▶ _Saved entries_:
↓↓↓

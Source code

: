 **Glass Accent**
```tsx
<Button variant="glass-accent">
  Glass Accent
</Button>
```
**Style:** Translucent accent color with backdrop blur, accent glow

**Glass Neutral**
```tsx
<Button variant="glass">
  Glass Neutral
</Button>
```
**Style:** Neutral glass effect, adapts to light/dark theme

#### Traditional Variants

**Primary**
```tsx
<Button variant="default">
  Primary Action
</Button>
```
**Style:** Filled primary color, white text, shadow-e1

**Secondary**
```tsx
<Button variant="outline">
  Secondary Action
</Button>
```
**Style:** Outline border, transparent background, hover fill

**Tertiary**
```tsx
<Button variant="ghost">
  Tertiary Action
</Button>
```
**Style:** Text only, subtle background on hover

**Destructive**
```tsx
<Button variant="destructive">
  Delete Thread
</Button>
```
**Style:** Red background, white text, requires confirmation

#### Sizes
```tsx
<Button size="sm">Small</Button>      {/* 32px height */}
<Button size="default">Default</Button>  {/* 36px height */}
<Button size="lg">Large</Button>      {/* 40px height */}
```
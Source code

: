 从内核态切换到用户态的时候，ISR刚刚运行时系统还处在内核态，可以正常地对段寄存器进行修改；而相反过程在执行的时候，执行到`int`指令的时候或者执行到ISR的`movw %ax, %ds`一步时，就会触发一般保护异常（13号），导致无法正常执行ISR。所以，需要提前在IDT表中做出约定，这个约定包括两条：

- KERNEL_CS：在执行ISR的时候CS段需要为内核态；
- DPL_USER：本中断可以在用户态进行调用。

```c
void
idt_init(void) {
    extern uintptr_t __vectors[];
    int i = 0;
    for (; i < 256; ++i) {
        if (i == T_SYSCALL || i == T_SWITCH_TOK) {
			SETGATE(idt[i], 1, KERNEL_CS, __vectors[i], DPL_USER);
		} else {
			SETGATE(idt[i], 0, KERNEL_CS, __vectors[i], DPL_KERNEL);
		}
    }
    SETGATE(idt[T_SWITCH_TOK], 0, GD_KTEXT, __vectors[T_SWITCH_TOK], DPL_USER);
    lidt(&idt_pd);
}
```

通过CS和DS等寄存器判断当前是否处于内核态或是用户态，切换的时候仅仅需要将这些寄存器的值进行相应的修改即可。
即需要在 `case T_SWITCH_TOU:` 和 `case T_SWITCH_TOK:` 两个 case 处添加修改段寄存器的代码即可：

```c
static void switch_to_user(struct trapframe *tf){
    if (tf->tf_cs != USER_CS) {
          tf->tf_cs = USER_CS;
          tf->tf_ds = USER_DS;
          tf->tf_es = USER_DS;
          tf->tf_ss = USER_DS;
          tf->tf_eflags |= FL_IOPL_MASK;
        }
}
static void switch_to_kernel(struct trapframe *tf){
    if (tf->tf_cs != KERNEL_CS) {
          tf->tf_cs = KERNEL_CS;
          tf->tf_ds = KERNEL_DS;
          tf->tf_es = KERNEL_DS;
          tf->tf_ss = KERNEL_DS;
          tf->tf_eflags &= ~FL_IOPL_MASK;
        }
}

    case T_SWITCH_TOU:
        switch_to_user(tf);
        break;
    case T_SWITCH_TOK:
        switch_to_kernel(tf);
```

↑↑↑

▶ _TASK REQUIREMENTS_: Word for word, retype all of the entries above.

▶ _RESPONSE AREA_:
Source code

: **Glass Accent**
```tsx
<Button variant="glass-accent">
  Glass Accent
</Button>
```
**Style:** Translucent accent color with backdrop blur, accent glow

**Glass Neutral**
```tsx
<Button variant="glass">
  Glass Neutral
</Button>
```
**Style:** Neutral glass effect, adapts to light/dark theme

#### Traditional Variants

**Primary**
```tsx
<Button variant="default">
  Primary Action
</Button>
```
**Style:** Filled primary color, white text, shadow-e1

**Secondary**
```tsx
<Button variant="outline">
  Secondary Action
</Button>
```
**Style:** Outline border, transparent background, hover fill

**Tertiary**
```tsx
<Button variant="ghost">
  Tertiary Action
</Button>
```
**Style:** Text only, subtle background on hover

**Destructive**
```tsx
<Button variant="destructive">
  Delete Thread
</Button>
```
**Style:** Red background, white text, requires confirmation

#### Sizes
```tsx
<Button size="sm">Small</Button>      {/* 32px height */}
<Button size="default">Default</Button>  {/* 36px height */}
<Button size="lg">Large</Button>      {/* 40px height */}
```
Source code

: 从内核态切换到用户态的时候，ISR刚刚运行时系统还处在内核态，可以正常地对段寄存器进行修改；而相反过程在执行的时候，执行到`int`指令的时候或者执行到ISR的`movw %ax, %ds`一步时，就会触发一般保护异常（13号），导致无法正常执行ISR。所以，需要提前在IDT表中做出约定，这个约定包括两条：

- KERNEL_CS：在执行ISR的时候CS段需要为内核态；
- DPL_USER：本中断可以在用户态进行调用。

```c
void
idt_init(void) {
    extern uintptr_t __vectors[];
    int i = 0;
    for (; i < 256; ++i) {
        if (i == T_SYSCALL || i == T_SWITCH_TOK) {
			SETGATE(idt[i], 1, KERNEL_CS, __vectors[i], DPL_USER);
		} else {
			SETGATE(idt[i], 0, KERNEL_CS, __vectors[i], DPL_KERNEL);
		}
    }
    SETGATE(idt[T_SWITCH_TOK], 0, GD_KTEXT, __vectors[T_SWITCH_TOK], DPL_USER);
    lidt(&idt_pd);
}
```

通过CS和DS等寄存器判断当前是否处于内核态或是用户态，切换的时候仅仅需要将这些寄存器的值进行相应的修改即可。
即需要在 `case T_SWITCH_TOU:` 和 `case T_SWITCH_TOK:` 两个 case 处添加修改段寄存器的代码即可：

```c
static void switch_to_user(struct trapframe *tf){
    if (tf->tf_cs != USER_CS) {
          tf->tf_cs = USER_CS;
          tf->tf_ds = USER_DS;
          tf->tf_es = USER_DS;
          tf->tf_ss = USER_DS;
          tf->tf_eflags |= FL_IOPL_MASK;
        }
}
static void switch_to_kernel(struct trapframe *tf){
    if (tf->tf_cs != KERNEL_CS) {
          tf->tf_cs = KERNEL_CS;
          tf->tf_ds = KERNEL_DS;
          tf->tf_es = KERNEL_DS;
          tf->tf_ss = KERNEL_DS;
          tf->tf_eflags &= ~FL_IOPL_MASK;
        }
}

    case T_SWITCH_TOU:
        switch_to_user(tf);
        break;
    case T_SWITCH_TOK:
        switch_to_kernel(tf);
```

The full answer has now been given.